### WHAT TO DO:
Your answer must be one number: the count of lines below that hold the word "Return".

[Stored entries]
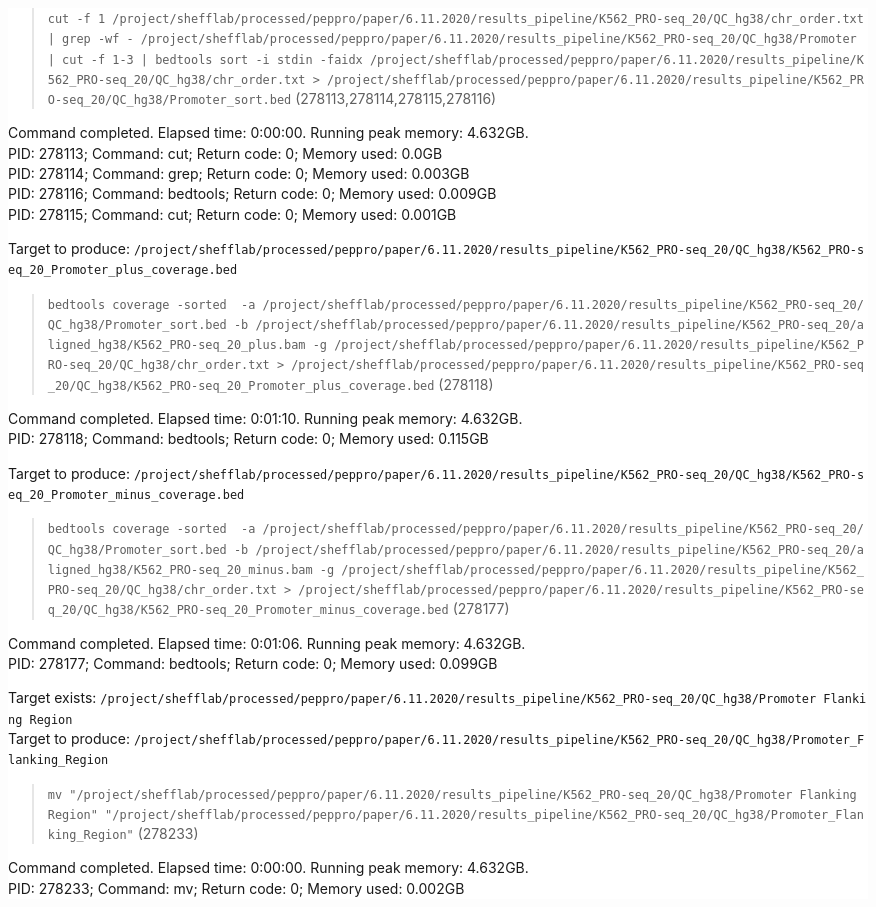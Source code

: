 > `cut -f 1 /project/shefflab/processed/peppro/paper/6.11.2020/results_pipeline/K562_PRO-seq_20/QC_hg38/chr_order.txt | grep -wf - /project/shefflab/processed/peppro/paper/6.11.2020/results_pipeline/K562_PRO-seq_20/QC_hg38/Promoter | cut -f 1-3 | bedtools sort -i stdin -faidx /project/shefflab/processed/peppro/paper/6.11.2020/results_pipeline/K562_PRO-seq_20/QC_hg38/chr_order.txt > /project/shefflab/processed/peppro/paper/6.11.2020/results_pipeline/K562_PRO-seq_20/QC_hg38/Promoter_sort.bed` (278113,278114,278115,278116)
<pre>
</pre>
Command completed. Elapsed time: 0:00:00. Running peak memory: 4.632GB.  
  PID: 278113;	Command: cut;	Return code: 0;	Memory used: 0.0GB  
  PID: 278114;	Command: grep;	Return code: 0;	Memory used: 0.003GB  
  PID: 278116;	Command: bedtools;	Return code: 0;	Memory used: 0.009GB  
  PID: 278115;	Command: cut;	Return code: 0;	Memory used: 0.001GB

Target to produce: `/project/shefflab/processed/peppro/paper/6.11.2020/results_pipeline/K562_PRO-seq_20/QC_hg38/K562_PRO-seq_20_Promoter_plus_coverage.bed`  

> `bedtools coverage -sorted  -a /project/shefflab/processed/peppro/paper/6.11.2020/results_pipeline/K562_PRO-seq_20/QC_hg38/Promoter_sort.bed -b /project/shefflab/processed/peppro/paper/6.11.2020/results_pipeline/K562_PRO-seq_20/aligned_hg38/K562_PRO-seq_20_plus.bam -g /project/shefflab/processed/peppro/paper/6.11.2020/results_pipeline/K562_PRO-seq_20/QC_hg38/chr_order.txt > /project/shefflab/processed/peppro/paper/6.11.2020/results_pipeline/K562_PRO-seq_20/QC_hg38/K562_PRO-seq_20_Promoter_plus_coverage.bed` (278118)
<pre>
</pre>
Command completed. Elapsed time: 0:01:10. Running peak memory: 4.632GB.  
  PID: 278118;	Command: bedtools;	Return code: 0;	Memory used: 0.115GB

Target to produce: `/project/shefflab/processed/peppro/paper/6.11.2020/results_pipeline/K562_PRO-seq_20/QC_hg38/K562_PRO-seq_20_Promoter_minus_coverage.bed`  

> `bedtools coverage -sorted  -a /project/shefflab/processed/peppro/paper/6.11.2020/results_pipeline/K562_PRO-seq_20/QC_hg38/Promoter_sort.bed -b /project/shefflab/processed/peppro/paper/6.11.2020/results_pipeline/K562_PRO-seq_20/aligned_hg38/K562_PRO-seq_20_minus.bam -g /project/shefflab/processed/peppro/paper/6.11.2020/results_pipeline/K562_PRO-seq_20/QC_hg38/chr_order.txt > /project/shefflab/processed/peppro/paper/6.11.2020/results_pipeline/K562_PRO-seq_20/QC_hg38/K562_PRO-seq_20_Promoter_minus_coverage.bed` (278177)
<pre>
</pre>
Command completed. Elapsed time: 0:01:06. Running peak memory: 4.632GB.  
  PID: 278177;	Command: bedtools;	Return code: 0;	Memory used: 0.099GB

Target exists: `/project/shefflab/processed/peppro/paper/6.11.2020/results_pipeline/K562_PRO-seq_20/QC_hg38/Promoter Flanking Region`  
Target to produce: `/project/shefflab/processed/peppro/paper/6.11.2020/results_pipeline/K562_PRO-seq_20/QC_hg38/Promoter_Flanking_Region`  

> `mv "/project/shefflab/processed/peppro/paper/6.11.2020/results_pipeline/K562_PRO-seq_20/QC_hg38/Promoter Flanking Region" "/project/shefflab/processed/peppro/paper/6.11.2020/results_pipeline/K562_PRO-seq_20/QC_hg38/Promoter_Flanking_Region"` (278233)
<pre>
</pre>
Command completed. Elapsed time: 0:00:00. Running peak memory: 4.632GB.  
  PID: 278233;	Command: mv;	Return code: 0;	Memory used: 0.002GB
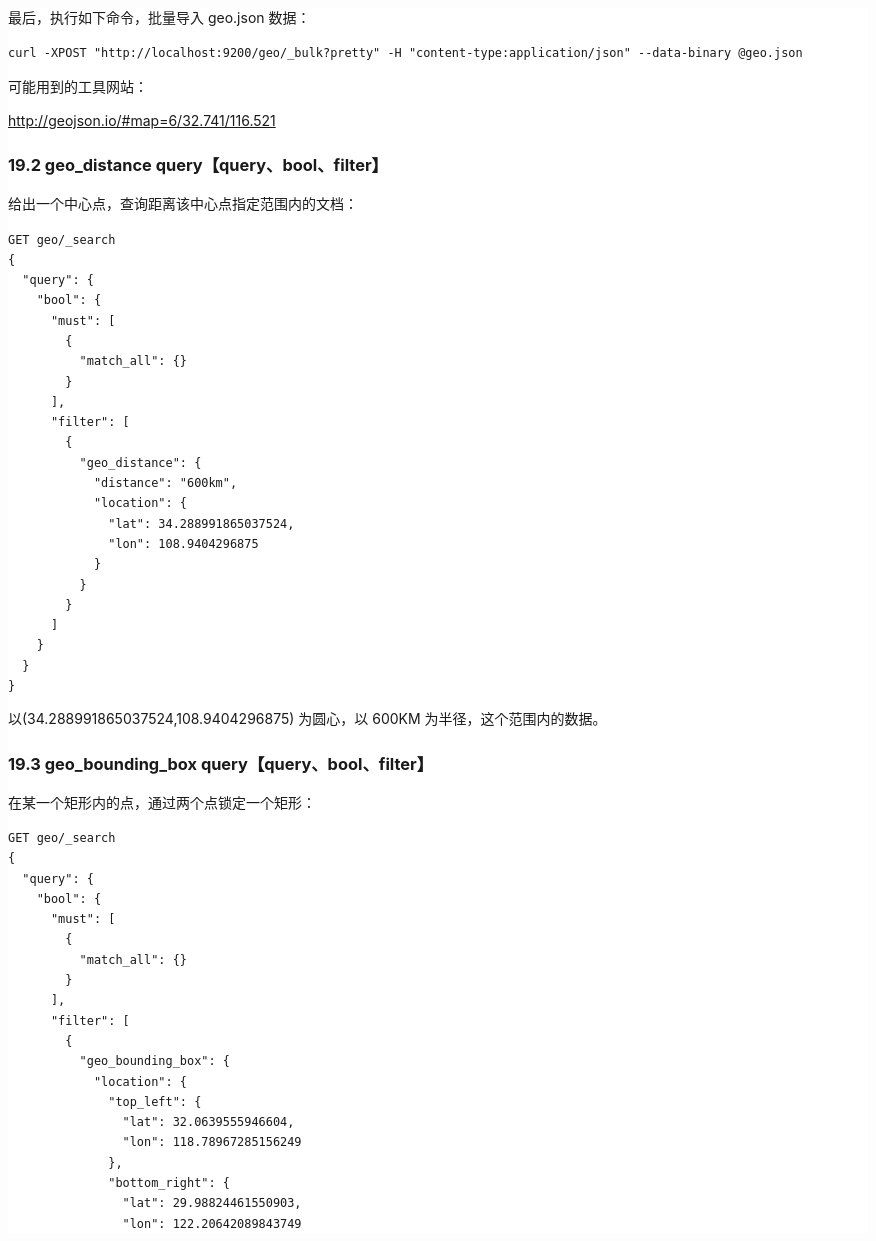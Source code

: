最后，执行如下命令，批量导入 geo.json 数据：

```
curl -XPOST "http://localhost:9200/geo/_bulk?pretty" -H "content-type:application/json" --data-binary @geo.json
```

可能用到的工具网站：

http://geojson.io/#map=6/32.741/116.521

### 19.2 geo_distance query【query、bool、filter】

给出一个中心点，查询距离该中心点指定范围内的文档：

```
GET geo/_search
{
  "query": {
    "bool": {
      "must": [
        {
          "match_all": {}
        }
      ],
      "filter": [
        {
          "geo_distance": {
            "distance": "600km",
            "location": {
              "lat": 34.288991865037524,
              "lon": 108.9404296875
            }
          }
        }
      ]
    }
  }
}
```

以(34.288991865037524,108.9404296875) 为圆心，以 600KM 为半径，这个范围内的数据。

### 19.3 geo_bounding_box query【query、bool、filter】

在某一个矩形内的点，通过两个点锁定一个矩形：

```
GET geo/_search
{
  "query": {
    "bool": {
      "must": [
        {
          "match_all": {}
        }
      ],
      "filter": [
        {
          "geo_bounding_box": {
            "location": {
              "top_left": {
                "lat": 32.0639555946604,
                "lon": 118.78967285156249
              },
              "bottom_right": {
                "lat": 29.98824461550903,
                "lon": 122.20642089843749
```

### SOLUTION:
7